Thermally stable yttrium–scandium oxide high-k dielectrics deposited by a solution process

Abstract

We investigated the thermal stability of electrical properties in ternary alloy (Y _x Sc_1−x )₂O₃ high-k oxides as a function of yttrium fraction, x. The yttrium–scandium oxide dielectric films are deposited using a facile ink-based process. The oxides have a stoichiometry-dependent relative dielectric constant of 26.0 to 7.7 at 100 kHz, low leakage current density of 10⁻⁸ A·cm⁻², high breakdown field of 4 MV⋅cm⁻¹, and interface trap density of 10¹² cm⁻²·eV⁻¹ with silicon.
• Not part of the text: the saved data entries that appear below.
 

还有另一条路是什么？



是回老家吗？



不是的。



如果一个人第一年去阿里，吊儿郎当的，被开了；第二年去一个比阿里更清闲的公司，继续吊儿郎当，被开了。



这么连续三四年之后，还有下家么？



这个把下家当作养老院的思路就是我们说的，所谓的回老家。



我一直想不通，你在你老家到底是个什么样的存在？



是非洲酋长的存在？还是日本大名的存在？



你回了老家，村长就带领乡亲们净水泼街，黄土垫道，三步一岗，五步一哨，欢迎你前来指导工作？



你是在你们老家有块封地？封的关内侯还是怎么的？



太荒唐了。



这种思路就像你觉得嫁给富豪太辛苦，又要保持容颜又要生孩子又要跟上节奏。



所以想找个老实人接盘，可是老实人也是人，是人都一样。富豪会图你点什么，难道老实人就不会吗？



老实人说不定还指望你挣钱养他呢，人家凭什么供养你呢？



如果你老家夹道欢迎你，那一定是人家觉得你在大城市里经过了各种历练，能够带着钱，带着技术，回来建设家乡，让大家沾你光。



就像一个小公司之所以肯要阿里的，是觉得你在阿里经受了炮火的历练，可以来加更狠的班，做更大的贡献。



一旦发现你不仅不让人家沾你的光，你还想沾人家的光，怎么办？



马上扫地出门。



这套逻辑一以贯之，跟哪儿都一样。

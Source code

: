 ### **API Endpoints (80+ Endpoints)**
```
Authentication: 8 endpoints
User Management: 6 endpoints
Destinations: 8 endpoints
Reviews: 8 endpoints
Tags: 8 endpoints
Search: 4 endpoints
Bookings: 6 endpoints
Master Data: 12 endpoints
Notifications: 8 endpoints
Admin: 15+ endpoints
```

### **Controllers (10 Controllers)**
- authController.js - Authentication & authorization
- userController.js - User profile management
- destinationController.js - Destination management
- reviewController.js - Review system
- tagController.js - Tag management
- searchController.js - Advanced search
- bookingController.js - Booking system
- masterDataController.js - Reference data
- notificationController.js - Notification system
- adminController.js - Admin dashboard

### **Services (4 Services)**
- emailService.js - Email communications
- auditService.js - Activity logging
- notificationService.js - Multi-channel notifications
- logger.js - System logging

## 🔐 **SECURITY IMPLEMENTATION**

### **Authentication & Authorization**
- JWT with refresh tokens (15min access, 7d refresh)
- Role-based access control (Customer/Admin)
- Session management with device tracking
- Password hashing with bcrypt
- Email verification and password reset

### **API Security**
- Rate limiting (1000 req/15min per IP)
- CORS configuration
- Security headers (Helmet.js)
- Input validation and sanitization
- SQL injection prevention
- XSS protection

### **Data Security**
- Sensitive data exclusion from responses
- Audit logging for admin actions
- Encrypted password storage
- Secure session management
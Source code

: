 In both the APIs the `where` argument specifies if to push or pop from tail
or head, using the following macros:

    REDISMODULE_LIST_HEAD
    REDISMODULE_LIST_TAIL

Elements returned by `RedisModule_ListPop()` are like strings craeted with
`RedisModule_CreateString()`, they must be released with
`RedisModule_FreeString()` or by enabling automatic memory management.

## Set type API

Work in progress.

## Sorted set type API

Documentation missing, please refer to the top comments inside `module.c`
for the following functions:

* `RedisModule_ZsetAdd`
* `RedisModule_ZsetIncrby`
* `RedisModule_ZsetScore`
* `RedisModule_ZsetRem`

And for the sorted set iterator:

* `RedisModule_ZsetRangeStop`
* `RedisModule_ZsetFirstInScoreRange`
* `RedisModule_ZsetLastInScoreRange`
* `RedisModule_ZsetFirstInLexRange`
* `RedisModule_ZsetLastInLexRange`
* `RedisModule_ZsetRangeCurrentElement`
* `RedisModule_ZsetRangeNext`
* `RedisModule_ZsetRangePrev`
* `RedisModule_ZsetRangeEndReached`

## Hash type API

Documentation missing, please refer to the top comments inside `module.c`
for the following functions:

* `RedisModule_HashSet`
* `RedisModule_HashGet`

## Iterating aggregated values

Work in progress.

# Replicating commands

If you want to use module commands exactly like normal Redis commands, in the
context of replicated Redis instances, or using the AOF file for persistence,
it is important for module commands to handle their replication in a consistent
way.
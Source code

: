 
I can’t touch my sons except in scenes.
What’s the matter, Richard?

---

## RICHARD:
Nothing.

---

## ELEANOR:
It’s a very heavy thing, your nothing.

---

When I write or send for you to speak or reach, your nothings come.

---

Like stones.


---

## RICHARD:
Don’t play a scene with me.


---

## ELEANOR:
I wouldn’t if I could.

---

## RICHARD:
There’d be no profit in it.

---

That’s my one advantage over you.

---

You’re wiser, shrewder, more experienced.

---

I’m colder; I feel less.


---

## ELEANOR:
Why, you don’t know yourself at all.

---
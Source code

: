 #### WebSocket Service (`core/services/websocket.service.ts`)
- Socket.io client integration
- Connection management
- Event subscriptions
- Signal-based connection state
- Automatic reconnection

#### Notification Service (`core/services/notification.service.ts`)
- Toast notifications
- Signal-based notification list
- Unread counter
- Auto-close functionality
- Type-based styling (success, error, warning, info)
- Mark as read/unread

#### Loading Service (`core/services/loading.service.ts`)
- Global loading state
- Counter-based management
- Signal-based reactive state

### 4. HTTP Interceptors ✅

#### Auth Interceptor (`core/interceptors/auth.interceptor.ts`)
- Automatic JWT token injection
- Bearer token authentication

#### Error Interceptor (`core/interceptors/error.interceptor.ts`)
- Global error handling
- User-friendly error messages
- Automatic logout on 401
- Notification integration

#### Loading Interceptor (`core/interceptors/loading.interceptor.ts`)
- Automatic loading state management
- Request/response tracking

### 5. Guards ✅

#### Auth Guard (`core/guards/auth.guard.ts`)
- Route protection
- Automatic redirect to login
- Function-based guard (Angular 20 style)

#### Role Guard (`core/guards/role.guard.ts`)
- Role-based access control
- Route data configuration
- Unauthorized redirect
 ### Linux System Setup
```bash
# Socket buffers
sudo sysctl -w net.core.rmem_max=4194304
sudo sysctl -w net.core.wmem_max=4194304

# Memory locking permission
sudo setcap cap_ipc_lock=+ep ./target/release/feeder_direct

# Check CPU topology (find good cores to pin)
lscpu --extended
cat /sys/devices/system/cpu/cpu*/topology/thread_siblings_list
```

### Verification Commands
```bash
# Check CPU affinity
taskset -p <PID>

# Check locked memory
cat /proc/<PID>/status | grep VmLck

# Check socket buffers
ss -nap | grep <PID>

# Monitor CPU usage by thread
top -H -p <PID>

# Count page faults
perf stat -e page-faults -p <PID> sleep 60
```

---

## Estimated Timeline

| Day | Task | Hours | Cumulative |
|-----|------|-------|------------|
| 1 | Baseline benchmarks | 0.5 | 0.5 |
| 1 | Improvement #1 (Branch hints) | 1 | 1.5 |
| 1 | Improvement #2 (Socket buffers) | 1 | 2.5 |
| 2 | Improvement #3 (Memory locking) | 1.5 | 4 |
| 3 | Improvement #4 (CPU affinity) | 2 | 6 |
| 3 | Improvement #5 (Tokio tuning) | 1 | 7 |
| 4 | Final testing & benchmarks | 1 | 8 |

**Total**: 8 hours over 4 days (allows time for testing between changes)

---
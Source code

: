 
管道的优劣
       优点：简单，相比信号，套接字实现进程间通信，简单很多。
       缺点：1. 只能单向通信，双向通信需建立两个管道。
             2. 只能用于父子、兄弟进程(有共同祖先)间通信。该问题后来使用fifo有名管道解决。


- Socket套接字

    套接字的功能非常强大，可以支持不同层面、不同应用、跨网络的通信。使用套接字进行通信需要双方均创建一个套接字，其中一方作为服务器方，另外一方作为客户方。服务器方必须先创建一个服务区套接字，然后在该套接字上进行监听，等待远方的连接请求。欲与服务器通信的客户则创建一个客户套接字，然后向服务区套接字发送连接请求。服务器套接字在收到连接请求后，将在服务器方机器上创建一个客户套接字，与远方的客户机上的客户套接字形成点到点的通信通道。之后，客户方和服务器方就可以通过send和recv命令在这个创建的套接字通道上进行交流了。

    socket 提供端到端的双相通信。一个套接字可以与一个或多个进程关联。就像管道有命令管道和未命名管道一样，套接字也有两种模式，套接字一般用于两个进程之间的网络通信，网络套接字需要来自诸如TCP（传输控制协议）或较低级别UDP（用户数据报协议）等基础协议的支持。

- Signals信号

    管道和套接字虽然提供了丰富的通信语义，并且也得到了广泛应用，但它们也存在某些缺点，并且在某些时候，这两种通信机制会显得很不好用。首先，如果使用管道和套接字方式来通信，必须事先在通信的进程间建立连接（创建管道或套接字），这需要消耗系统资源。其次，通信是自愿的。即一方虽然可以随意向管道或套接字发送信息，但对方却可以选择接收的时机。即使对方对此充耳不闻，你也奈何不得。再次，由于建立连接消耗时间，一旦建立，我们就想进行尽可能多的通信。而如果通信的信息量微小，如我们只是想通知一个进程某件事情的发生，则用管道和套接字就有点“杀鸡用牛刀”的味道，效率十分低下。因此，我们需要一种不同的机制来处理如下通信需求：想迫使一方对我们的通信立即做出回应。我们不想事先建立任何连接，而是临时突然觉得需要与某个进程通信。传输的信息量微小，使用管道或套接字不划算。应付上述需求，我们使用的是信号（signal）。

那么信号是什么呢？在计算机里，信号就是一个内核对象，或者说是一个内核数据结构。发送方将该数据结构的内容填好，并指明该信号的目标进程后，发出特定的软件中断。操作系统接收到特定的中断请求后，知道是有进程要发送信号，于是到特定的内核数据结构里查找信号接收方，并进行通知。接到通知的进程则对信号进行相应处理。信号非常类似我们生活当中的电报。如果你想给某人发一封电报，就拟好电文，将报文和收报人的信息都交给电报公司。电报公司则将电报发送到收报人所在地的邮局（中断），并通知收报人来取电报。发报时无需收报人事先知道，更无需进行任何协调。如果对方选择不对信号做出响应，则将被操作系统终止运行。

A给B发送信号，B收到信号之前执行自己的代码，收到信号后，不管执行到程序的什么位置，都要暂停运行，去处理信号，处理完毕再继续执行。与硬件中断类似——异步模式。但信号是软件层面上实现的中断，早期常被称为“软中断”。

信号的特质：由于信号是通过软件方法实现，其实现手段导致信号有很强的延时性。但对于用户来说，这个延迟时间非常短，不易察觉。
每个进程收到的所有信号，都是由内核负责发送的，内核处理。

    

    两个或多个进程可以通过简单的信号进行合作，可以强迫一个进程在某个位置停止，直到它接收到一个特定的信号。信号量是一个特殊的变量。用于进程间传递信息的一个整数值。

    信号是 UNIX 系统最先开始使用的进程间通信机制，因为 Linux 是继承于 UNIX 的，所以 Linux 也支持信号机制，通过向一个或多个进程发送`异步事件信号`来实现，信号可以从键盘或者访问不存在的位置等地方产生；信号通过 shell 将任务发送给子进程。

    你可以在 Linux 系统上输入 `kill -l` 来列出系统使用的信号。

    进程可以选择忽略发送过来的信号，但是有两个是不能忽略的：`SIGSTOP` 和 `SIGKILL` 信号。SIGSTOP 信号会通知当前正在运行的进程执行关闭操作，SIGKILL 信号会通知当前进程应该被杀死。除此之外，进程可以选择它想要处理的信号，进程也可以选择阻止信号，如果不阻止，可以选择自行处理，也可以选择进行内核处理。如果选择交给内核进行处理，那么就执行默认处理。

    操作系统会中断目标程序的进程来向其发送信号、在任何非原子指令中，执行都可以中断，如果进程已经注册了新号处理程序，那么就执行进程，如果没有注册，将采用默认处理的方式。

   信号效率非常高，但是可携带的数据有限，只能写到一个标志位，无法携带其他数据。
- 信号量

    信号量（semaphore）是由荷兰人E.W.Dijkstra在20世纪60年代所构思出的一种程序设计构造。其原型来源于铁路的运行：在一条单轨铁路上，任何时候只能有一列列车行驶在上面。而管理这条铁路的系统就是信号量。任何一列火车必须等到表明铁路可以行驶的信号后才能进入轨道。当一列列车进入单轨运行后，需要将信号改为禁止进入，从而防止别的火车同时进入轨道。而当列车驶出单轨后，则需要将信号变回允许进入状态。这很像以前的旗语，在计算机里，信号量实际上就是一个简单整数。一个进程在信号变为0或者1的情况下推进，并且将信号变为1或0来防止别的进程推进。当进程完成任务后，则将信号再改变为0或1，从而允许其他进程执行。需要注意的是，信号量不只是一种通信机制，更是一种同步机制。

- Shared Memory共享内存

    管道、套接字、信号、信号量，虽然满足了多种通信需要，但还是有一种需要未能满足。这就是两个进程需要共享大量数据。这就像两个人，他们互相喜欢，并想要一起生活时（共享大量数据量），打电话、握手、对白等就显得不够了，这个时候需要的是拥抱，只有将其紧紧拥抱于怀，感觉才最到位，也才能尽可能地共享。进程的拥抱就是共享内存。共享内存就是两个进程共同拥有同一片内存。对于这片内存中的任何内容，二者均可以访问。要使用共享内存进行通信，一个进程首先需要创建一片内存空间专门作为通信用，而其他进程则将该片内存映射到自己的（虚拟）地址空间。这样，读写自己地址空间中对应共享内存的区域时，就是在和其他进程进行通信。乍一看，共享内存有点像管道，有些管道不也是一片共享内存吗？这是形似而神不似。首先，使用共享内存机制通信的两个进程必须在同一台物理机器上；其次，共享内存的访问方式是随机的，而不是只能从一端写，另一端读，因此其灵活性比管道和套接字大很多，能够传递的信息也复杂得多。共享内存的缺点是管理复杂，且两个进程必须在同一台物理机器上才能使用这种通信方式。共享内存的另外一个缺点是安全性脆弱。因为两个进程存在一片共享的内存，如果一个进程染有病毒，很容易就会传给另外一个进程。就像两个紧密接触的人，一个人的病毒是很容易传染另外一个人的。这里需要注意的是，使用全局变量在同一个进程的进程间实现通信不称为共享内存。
Compared with binary oxides, ternary alloys exhibit less frequency dispersion of the dielectric constant and a higher crystallization temperature. After crystallization is induced through a 900 °C anneal, ternary (Y_0.6Sc_0.4)₂O₃ films maintain their low leakage current and high breakdown field. In contrast, the electrical performance of the binary oxides significantly degrades following the same treatment. The solution-processed ternary oxide dielectrics demonstrated here may be used as high-k gate insulators in complementary metal-oxide semiconductor (CMOS) technologies, in novel electronic material systems and devices, and in printed, flexible thin film electronics, and as passivation layers for high power devices. These oxides may also be used as insulators in fabrication process flows that require a high thermal budget.